ST_Area returns square degrees when called on a geometry column with SRID 4326, because the underlying math doesn’t know what unit the coordinates are in. Square degrees are not a useful unit; they vary in physical size depending on latitude. The number is just there.

ST_Area(boundary::geography) returns square metres — real area on Earth’s surface, computed using spheroidal math. Dividing by 1,000,000 converts to square kilometres. Sydney’s Inner City is around 25 km² — verifiable against any reference.

This is the analogue of the ST_DistanceSphere pattern from Lesson 1 for area: when you need real-world area in square metres, cast to geography. We won’t reach for this often either, but it’s good to know the cast pattern works for area the same way ST_DistanceSphere works for distance.

Activity 2 — Find the SA3 containing a point

The classic spatial query: which SA3 contains this point?

1
2
3
4
5
6
SELECT name, population
FROM service_areas
WHERE ST_Contains(
  boundary,
  ST_SetSRID(ST_MakePoint(153.0251, -27.4698), 4326)
);

You should get back the SA3 covering Sydney CBD — something like Brisbane Inner. The query is the spatial equivalent of “which row has this id” — except instead of matching an integer, it’s testing geometric containment.
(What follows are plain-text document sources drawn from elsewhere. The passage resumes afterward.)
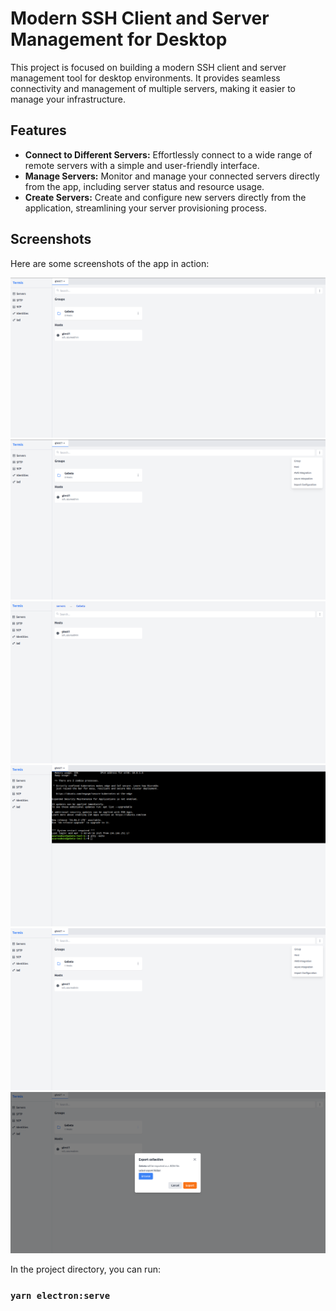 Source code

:# Modern SSH Client and Server Management for Desktop

This project is focused on building a modern SSH client and server management tool for desktop environments. It provides seamless connectivity and management of multiple servers, making it easier to manage your infrastructure.

## Features

- **Connect to Different Servers:** Effortlessly connect to a wide range of remote servers with a simple and user-friendly interface.
- **Manage Servers:** Monitor and manage your connected servers directly from the app, including server status and resource usage.
- **Create Servers:** Create and configure new servers directly from the application, streamlining your server provisioning process.

## Screenshots

Here are some screenshots of the app in action:

![Server List](pictures/Screenshot%20from%202025-04-08%2021-24-56.png)
![Server Details](pictures/Screenshot%20from%202025-04-08%2021-25-08.png)
![Connecting to Server](pictures/Screenshot%20from%202025-04-10%2008-48-27.png)
![Resource Monitoring](pictures/Screenshot%20from%202025-04-10%2008-48-45.png)
![Server Configuration](pictures/Screenshot%20from%202025-04-10%2008-48-53.png)
![Server Creation](pictures/Screenshot%20from%202025-04-10%2008-49-03.png)

In the project directory, you can run:

### `yarn electron:serve`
ST_Contains(polygon, point) returns true if the point is inside the polygon. PostGIS computes this fast on indexed geometry columns — even faster after Module 7’s tuning. We’ll use this query shape extensively in Module 6 when we build click-to-drilldown UI on the map.

Try a few other locations:

  • Hobart CBD: (147.3257, -42.8826)Hobart - South and West or similar
  • Perth CBD: (115.8575, -31.9523)Perth City or similar

Each returns the SA3 covering that point. The same query works for any latitude/longitude pair anywhere in Australia. This is the kind of spatial query a dispatch app’s “what service area is this customer in?” feature would run.

Where this leaves us

Module 3 is complete. The database now has:

  • A Depot model with two rows (Sydney Central, Brisbane North)
  • A ServiceArea model with about 340 rows covering all of Australia, each with a real polygon boundary, an SA3 code, and 2021 census population
  • GiST indexes on both geometry columns
  • A repeatable rake task for re-running the import

You’ve also seen:

  • The t.multi_polygon migration syntax for multipolygon columns
  • How to use ST_Contains to find polygons containing a point
  • Why ST_Area on a geometry column returns square degrees and how to get real square metres

Module 4 takes the next step: connecting this data to the map. We’ll write a controller action that returns ServiceArea boundaries as GeoJSON, wire it up as a source on a Vera::Map, and watch Australia’s polygons appear on the screen for the first time.